Ilyasah Shabazz Calls For New Investigation In FBI-Linked Murder Of Malcolm X

Ilyasah Shabazz Calls For New Investigation In FBI-Linked Murder Of Malcolm X

Ilyasah Shabazz
Ilyasah Shabazz Calls For New Investigation In FBI-Linked Murder Of Malcolm X. In this photo, three of Malcolm X daughters Qubiliah Shabazz, left, Ilyasah Shabazz, center, and Gamilah Shabazz, right, address a press conference where a letter, believed to be a confession from former NYPD officer Ray Wood, was revealed, Saturday Feb. 20, 2021, at the Malcolm X and Dr. Betty Shabazz center in New York. Wood, an undercover NYPD officer in the 1960s, confessed in a deathbed declaration letter that he conspired with NYPD and the FBI to undermine the legitimacy of Malcolm X and other leaders of the civil rights movement. (AP Photo/Bebeto Matthews)

Malcolm X’s daughter, Ilyasah Shabazz, is calling for a new investigation into her father’s death after the deathbed confession of a former New York police officer who admitted to conspiring with the FBI to kill the legendary civil rights activist.

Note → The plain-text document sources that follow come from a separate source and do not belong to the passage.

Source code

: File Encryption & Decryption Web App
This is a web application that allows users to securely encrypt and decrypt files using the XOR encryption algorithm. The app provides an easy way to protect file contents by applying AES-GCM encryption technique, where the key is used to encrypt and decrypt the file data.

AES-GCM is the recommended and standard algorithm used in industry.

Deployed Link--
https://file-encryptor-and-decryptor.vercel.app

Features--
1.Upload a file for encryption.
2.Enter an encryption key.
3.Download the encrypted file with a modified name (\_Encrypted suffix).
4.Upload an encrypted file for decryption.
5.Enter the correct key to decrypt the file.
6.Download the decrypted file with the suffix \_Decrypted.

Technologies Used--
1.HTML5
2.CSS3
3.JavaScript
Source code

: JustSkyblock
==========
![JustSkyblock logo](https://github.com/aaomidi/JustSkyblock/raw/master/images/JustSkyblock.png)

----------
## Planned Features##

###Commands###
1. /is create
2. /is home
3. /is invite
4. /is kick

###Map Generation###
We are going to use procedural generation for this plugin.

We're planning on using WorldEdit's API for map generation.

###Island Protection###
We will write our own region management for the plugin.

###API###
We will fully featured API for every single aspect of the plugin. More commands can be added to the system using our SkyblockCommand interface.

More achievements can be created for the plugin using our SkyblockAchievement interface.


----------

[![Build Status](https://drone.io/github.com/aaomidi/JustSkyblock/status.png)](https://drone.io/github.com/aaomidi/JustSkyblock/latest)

“Absolutely, we want the truth uncovered and if it’s the Manhattan District Attorney, the United States Congress, we would like them to do a thorough investigation on the assassination of our father, Malcolm X,” Shabazz said in an interview with Democracy Now.

Ilyasah Shabazz did the interview days after she and two of her sisters, Qubilah Bahiyah Shabazz and Gamilah Shabazz, stood with famed civil rights attorney Benjamin Crump on Feb. 20 at The Shabazz Center – the former Audubon Ballroom where Malcolm X was gunned down during a speech – with a “full confession” from late retired NYPD officer Raymond Wood. The letter detailed Wood’s participation in Malcolm’s death.

In a letter dated Jan 25, 2011, Wood, a Black man, said he was working undercover from April 1964 to May 1971 when he “participated in actions that in hindsight were deplorable and detrimental to the advancement of my own black people.”

He said he asked his cousin, Reginald Wood Jr., to come forth with the letter after his death. Wood wrote he acted “under duress” after threats to his freedom and brutality by the NYPD when he persuaded two key members of Malcolm X’s security into committing felonies so they were arrested and unable to guard Malcom X as usual.   

Adding he “was not aware that Malcolm X was the target” the day of the murder (Feb. 21, 1965), Wood said he was identified by witnesses at the scene, but Thomas Johnson was later arrested and wrongfully convicted to protect his cover.

“It is my hope, that this information is received with the understanding that I have carried these secrets with a heavy heart and remorsefully regret my participation in this matter,” Woods concluded his letter.

Ilyasah Shabazz, an award-winning author, activist and professor at John Jay College of Criminal Justice in New York, said the letter made her reflect on her parents and all they endured.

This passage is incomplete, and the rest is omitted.